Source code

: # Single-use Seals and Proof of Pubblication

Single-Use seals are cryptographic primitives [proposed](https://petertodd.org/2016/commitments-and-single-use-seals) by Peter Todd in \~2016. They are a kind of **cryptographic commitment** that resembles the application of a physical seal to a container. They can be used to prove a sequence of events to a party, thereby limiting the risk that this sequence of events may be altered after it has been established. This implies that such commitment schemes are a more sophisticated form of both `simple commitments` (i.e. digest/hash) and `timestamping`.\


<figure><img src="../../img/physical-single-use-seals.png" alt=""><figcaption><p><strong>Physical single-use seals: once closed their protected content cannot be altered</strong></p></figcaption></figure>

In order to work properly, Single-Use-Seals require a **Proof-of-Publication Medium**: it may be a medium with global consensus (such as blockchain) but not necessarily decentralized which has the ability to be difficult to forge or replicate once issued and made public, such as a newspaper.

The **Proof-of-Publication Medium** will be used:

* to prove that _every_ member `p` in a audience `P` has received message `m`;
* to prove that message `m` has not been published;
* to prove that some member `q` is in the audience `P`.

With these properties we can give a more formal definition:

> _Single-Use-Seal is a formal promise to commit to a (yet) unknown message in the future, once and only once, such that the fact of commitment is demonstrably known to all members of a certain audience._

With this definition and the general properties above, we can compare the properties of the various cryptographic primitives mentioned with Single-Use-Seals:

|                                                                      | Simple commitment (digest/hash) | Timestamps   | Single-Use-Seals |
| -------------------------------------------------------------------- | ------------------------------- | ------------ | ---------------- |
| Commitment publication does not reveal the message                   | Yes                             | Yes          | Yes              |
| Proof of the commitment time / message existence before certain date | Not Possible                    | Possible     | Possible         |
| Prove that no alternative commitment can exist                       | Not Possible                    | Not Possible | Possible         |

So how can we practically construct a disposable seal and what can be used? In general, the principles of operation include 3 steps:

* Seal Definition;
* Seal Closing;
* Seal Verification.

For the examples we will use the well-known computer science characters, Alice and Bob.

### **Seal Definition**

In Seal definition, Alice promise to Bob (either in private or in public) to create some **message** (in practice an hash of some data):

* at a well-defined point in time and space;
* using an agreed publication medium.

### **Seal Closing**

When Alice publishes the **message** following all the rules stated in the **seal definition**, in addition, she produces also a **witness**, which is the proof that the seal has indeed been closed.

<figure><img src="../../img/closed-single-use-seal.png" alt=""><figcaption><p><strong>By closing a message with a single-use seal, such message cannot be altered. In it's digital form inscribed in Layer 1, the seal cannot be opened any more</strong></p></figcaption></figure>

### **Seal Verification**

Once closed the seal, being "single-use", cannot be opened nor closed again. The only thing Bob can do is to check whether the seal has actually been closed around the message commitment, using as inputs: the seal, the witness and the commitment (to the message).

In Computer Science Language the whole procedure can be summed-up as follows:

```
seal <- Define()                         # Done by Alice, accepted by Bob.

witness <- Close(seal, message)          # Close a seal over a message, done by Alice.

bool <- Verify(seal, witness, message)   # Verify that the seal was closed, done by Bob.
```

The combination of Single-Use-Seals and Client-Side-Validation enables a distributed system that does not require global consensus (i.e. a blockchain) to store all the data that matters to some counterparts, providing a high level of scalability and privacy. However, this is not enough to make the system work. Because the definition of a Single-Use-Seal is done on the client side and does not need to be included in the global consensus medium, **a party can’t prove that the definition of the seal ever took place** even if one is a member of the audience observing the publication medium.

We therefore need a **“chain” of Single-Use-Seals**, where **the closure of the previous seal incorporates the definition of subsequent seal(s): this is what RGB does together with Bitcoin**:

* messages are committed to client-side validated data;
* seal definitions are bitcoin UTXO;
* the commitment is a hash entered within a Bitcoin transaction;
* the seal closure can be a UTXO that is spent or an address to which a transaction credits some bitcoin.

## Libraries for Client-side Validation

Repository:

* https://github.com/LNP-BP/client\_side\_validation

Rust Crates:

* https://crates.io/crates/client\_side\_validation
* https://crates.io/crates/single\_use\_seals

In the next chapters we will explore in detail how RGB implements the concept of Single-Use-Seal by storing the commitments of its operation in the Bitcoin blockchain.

__________

[EXERCISE OBJECTIVE] Go to the line in the material above that contains "prove that _every_" and copy exactly from there through the line that contains "With these properties", stopping after it.

[PROBLEM SOLUTION]
* to prove that _every_ member `p` in a audience `P` has received message `m`;
* to prove that message `m` has not been published;
* to prove that some member `q` is in the audience `P`.

With these properties we can give a more formal definition:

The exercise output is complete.